Mar 09, 2026 7 mins read 1,269 words
Assumed audience: Anyone struggling to decide what to do. You need middle school level math to understand the solution. Best used for making purchase decisions, but the tool can be used to make better decisions in any context. This largely depends on your ability to understand abstractions.
A person weighing up two options.

Maybe you're at a crossroads and facing a difficult life decision, or perhaps you need a new laptop and you don't know what to buy because they all look the same to you.

Human beings aren't particularly good at choosing. The more options we're presented, the worse it gets. We don't get any happier when presented with 20 different types of toothpaste. We just feel overwhelmed and prefer to stick with brands we've known since our childhood.

But sometimes you need to make hard decisions. And most of us go by gut feel or ask people we trust to make a decision for us. When it comes to laptops that's me, in the family. "Rob, what laptop should I buy?"

Why the fuck would I know what to buy? There's a million of them out there and I don't keep track. But that doesn't stop them from asking, because I'm a smart cookie and they trust my opinion on anything tech.

Going by your gut to buy toothpaste is usually such low-stakes that you can't really harm yourself. But any decision with long-term consequences can seriously alter the course of your life. It's worth sitting down with it, at least.

Human beings do particularly well with systems. It basically lets us use our preferred way of being, which is ... not thinking at all, running on auto-pilot. Well, I can't get you there all the way, but my system does make it significantly easier to reach a sound decision.

The problem with gut feelings is not that they are wrong. The problem is that they are invisible. You cannot inspect a gut feeling, challenge it, or share it with someone else. You just feel it, and then you either follow it or argue with it in your head for three weeks.

There is a better way.

The Decision Paralysis Demon

A decision feels hard for one of a few reasons:

The stakes are high. You are buying a laptop, choosing between job offers, or picking a city to live in. Getting it wrong costs money, time, or both. That fear creates paralysis. The bigger the consequences the more likely it becomes you'll put off making the decision in the first place.

The options look too similar. If one option were clearly better, you would have already chosen it. This is a dangerous thing sometimes, especially in technology, when we don't fully understand what it is we're buying.

You do not know what you value.

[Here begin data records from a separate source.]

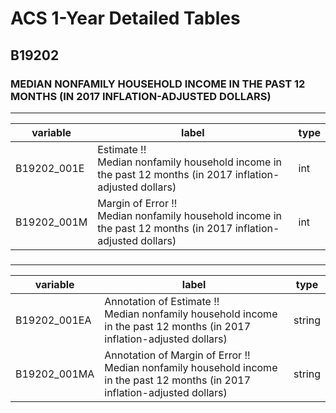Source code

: # ACS 1-Year Detailed Tables

## B19202

### MEDIAN NONFAMILY HOUSEHOLD INCOME IN THE PAST 12 MONTHS (IN 2017 INFLATION-ADJUSTED DOLLARS)

___

| variable | label | type |
| ----- | ----- | ----- |
| B19202_001E | Estimate !!<br>Median nonfamily household income in the past 12 months (in 2017 inflation-adjusted dollars) | int |
| B19202_001M | Margin of Error !!<br>Median nonfamily household income in the past 12 months (in 2017 inflation-adjusted dollars) | int |
### 

___

| variable | label | type |
| ----- | ----- | ----- |
| B19202_001EA | Annotation of Estimate !!<br>Median nonfamily household income in the past 12 months (in 2017 inflation-adjusted dollars) | string |
| B19202_001MA | Annotation of Margin of Error !!<br>Median nonfamily household income in the past 12 months (in 2017 inflation-adjusted dollars) | string |

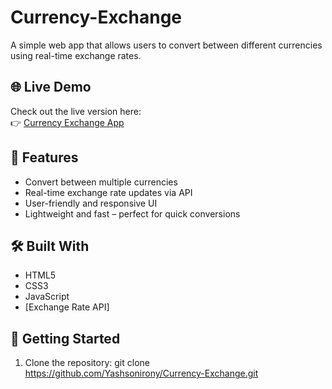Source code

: # Currency-Exchange
A simple web app that allows users to convert between different currencies using real-time exchange rates.

## 🌐 Live Demo

Check out the live version here:  
👉 [Currency Exchange App](https://yashsonirony.github.io/Currency-Exchange/)

## 📌 Features

- Convert between multiple currencies
- Real-time exchange rate updates via API
- User-friendly and responsive UI
- Lightweight and fast – perfect for quick conversions

## 🛠️ Built With

- HTML5  
- CSS3  
- JavaScript 
- [Exchange Rate API]

## 🚀 Getting Started

1. Clone the repository:
   git clone https://github.com/Yashsonirony/Currency-Exchange.git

This is the most common and least acknowledged cause of decision paralysis. You cannot pick the right job if you have not decided whether money or flexibility matters more to you right now. You cannot choose the right laptop for your use case if you don't know what it is you value about a laptop and what technologies make those preferences possible in the first place.

You are trying to satisfy everyone. Buying a family car when your partner cares about safety and you care about cost and your kids care about having a screen in the back. Impossible to optimise for all three simultaneously, unless you are explicit about the trade-offs.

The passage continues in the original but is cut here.